Is Defamation a crime in UAE? Do you need lawyers?

In the United Arab Emirates, insult and slander are regarded as criminal offences, in contrast to nations like the United Kingdom and the United States of America, where defamation is handled through civil lawsuits. Most people in the area are foreigners, and defamation claims have dramatically increased.

Federal Law 1987 No. 3 lists several serious acts under insult and slander. Regulations regarding publicizing that subjects a victim to scorn and hostility from the general public are found in Article 372. Article 373 sets the rules for situations where a perpetrator makes false charges that cause the victim to lose public respect or credibility.

What is Defamation?

There are two main defamation offences set out in Articles 372 and 373 of UAE Federal Law No. 3 of 1987 (as amended) (the “Penal Code”). Article 372 deals with publicity which exposes the victim to public hatred or contempt and Article 373 deals with a false accusation that dishonours or discredits the victim in the public eye.
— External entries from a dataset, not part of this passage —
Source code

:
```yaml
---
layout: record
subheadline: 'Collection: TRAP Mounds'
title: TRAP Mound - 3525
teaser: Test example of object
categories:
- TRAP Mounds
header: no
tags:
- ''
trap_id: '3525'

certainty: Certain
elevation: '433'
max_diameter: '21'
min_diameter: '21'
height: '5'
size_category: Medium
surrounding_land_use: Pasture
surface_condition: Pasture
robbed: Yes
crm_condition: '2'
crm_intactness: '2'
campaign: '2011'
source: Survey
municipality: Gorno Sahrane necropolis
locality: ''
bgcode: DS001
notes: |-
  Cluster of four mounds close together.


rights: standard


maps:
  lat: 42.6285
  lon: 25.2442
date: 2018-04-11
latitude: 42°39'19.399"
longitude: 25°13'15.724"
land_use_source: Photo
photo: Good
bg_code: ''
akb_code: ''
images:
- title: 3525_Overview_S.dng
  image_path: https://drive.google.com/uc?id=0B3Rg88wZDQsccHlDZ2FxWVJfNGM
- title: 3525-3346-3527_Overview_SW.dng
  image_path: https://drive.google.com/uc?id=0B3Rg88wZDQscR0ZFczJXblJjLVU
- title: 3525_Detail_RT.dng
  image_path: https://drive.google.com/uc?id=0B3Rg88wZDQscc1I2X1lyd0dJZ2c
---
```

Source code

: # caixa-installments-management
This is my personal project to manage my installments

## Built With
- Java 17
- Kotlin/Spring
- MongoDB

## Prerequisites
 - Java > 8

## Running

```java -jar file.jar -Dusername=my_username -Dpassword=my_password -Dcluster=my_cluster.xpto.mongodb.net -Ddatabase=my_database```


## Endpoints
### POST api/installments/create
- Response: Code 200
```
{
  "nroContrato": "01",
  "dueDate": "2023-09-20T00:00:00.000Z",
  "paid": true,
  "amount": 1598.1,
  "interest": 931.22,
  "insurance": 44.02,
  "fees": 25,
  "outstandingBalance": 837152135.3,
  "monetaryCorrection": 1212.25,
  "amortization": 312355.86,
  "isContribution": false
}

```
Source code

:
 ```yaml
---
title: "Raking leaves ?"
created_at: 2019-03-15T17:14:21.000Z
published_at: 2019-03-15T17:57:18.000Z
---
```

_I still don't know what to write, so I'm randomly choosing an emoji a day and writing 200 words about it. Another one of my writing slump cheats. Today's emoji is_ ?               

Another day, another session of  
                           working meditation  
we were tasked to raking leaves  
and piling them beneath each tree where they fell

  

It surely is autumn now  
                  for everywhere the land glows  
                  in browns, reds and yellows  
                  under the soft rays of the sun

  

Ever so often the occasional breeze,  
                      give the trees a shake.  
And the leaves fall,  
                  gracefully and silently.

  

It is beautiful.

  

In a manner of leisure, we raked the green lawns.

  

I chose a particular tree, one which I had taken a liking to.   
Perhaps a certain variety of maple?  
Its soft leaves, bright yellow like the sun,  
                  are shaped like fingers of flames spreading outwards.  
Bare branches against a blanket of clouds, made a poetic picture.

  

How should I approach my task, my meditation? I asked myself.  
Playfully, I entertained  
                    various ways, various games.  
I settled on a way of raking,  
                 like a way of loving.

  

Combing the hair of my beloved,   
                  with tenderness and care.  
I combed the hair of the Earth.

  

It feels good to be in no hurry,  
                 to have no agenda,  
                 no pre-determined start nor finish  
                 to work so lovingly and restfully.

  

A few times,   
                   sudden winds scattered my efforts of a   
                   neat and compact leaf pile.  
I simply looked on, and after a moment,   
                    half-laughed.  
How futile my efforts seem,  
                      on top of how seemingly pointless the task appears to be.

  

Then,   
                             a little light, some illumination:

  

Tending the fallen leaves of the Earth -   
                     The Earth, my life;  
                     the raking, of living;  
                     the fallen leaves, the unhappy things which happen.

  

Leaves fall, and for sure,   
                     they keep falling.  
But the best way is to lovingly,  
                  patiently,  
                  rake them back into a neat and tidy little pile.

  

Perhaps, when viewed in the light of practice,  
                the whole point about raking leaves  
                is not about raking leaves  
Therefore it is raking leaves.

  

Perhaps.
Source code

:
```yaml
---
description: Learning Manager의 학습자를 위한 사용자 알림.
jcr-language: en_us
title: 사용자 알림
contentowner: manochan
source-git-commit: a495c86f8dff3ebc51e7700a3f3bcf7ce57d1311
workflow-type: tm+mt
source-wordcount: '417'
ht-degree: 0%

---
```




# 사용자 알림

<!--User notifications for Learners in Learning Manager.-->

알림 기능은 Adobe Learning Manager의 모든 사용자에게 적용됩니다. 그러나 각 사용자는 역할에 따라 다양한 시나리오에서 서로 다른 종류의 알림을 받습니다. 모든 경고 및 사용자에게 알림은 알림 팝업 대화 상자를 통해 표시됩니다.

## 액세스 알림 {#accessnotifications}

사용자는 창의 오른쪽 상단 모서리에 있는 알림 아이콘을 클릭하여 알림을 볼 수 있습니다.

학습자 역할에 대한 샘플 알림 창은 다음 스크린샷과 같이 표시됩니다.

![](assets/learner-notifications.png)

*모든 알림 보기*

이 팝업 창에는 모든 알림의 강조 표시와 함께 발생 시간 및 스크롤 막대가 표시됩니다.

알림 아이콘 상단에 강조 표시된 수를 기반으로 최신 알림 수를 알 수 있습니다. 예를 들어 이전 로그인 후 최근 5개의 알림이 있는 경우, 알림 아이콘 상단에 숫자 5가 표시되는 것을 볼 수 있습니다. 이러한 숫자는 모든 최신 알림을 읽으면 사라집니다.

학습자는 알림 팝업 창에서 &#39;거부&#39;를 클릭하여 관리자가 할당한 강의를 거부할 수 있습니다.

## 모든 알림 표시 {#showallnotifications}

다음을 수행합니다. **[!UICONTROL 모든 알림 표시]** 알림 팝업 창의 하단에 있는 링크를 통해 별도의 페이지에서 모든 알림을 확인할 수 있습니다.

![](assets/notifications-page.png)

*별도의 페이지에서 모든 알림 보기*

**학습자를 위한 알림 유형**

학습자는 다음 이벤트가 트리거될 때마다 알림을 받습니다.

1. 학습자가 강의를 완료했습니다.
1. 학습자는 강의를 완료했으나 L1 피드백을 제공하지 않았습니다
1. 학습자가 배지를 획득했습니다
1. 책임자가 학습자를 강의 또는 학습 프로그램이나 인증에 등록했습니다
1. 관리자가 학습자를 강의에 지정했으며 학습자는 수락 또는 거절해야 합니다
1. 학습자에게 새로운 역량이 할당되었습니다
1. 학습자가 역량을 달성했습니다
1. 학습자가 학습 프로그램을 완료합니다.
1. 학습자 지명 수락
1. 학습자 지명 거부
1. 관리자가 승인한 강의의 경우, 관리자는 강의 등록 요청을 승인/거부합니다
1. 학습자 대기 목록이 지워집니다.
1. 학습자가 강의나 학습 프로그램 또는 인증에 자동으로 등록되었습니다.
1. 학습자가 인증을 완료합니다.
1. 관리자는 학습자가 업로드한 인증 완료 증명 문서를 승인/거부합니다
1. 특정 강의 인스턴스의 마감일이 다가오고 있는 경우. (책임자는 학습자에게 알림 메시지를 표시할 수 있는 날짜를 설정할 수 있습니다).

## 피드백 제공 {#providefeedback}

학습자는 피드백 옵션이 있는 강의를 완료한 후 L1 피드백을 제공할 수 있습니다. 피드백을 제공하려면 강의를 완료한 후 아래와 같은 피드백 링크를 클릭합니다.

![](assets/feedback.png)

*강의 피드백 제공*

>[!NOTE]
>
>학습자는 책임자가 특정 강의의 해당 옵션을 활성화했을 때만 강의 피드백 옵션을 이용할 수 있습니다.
To succeed with a criminal complaint for defamation, the complainant must prove:

  1. a false or defamatory statement was made;
  2. which was issued to a third party (either in writing or orally); and
  3. that statement caused harm to the complainant.

The absence of any of these elements will undermine the merits of a complaint.

The Court of Cassation, Dubai’s highest Court, has ruled that a defamatory comment will likely subject the person being defamed to “punishment” or “humiliation” within their community. In a more recent ruling, the Court stated that if criticism goes beyond “normal limitations” or impairs the reputation of the person being criticized, it may be defamatory.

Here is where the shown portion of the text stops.